◆ **TASK DESCRIPTION**
If a line of the data below contains the string "Logo", copy it into your answer.
==========
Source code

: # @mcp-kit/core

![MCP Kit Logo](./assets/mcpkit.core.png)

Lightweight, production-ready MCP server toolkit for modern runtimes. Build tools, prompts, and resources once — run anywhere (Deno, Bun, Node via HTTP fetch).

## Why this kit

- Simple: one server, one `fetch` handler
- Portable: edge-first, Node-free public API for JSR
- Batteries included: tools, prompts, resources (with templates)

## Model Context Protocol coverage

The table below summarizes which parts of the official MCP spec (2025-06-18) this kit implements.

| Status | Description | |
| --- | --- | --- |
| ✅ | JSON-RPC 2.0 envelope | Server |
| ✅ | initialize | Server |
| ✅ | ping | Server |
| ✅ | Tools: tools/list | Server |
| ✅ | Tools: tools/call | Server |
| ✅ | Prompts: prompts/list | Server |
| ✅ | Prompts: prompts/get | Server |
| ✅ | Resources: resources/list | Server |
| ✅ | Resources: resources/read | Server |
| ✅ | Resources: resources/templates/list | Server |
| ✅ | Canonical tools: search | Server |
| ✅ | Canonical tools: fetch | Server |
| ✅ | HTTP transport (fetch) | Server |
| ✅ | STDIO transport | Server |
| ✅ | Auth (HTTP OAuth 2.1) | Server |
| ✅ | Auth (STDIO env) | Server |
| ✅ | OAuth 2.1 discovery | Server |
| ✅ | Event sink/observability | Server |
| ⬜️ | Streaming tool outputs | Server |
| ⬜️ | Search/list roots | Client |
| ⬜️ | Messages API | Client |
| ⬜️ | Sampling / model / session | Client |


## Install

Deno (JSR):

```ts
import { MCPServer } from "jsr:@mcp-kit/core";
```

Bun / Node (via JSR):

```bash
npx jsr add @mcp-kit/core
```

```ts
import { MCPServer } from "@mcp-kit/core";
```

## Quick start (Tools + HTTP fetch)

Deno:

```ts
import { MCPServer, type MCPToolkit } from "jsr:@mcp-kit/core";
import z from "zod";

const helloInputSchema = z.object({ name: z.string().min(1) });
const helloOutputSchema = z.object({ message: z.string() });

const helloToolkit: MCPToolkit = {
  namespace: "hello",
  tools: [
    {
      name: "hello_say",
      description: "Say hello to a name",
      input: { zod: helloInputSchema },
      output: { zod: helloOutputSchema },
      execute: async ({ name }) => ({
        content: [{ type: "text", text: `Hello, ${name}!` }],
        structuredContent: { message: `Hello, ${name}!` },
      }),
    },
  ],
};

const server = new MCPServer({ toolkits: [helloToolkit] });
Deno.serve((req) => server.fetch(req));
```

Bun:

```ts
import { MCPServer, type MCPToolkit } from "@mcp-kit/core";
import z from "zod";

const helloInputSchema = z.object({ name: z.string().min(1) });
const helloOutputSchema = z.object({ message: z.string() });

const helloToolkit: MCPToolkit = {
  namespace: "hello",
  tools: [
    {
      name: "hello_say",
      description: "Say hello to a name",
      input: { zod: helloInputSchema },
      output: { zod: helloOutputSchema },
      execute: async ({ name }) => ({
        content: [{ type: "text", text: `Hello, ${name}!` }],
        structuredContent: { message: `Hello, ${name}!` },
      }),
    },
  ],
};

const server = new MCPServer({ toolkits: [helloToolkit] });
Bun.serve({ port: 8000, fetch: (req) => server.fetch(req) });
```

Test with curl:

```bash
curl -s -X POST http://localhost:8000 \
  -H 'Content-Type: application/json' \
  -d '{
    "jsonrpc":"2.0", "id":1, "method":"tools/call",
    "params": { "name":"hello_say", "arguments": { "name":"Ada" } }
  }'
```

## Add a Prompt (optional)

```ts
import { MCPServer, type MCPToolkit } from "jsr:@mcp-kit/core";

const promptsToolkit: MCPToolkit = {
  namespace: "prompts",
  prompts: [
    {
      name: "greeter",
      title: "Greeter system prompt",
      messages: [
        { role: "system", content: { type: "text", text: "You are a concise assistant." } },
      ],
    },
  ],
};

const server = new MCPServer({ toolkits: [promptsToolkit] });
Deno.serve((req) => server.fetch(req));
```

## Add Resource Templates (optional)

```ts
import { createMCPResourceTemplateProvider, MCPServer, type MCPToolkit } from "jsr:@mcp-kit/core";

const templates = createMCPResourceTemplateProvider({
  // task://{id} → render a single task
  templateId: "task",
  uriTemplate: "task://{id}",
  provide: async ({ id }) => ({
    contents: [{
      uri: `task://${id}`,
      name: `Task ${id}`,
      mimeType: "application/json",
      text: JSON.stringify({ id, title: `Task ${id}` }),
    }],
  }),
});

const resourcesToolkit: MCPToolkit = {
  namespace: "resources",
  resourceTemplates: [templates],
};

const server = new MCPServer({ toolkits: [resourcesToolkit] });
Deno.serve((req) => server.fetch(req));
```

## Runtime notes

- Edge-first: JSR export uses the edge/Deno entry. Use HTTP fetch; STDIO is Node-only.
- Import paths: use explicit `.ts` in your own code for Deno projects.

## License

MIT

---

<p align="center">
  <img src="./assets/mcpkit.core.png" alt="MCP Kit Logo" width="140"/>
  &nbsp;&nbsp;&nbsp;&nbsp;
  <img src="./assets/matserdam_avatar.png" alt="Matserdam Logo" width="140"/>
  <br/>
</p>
==========
◆ **COMPLETED TASK**
![MCP Kit Logo](./assets/mcpkit.core.png)
  <img src="./assets/mcpkit.core.png" alt="MCP Kit Logo" width="140"/>
  <img src="./assets/matserdam_avatar.png" alt="Matserdam Logo" width="140"/>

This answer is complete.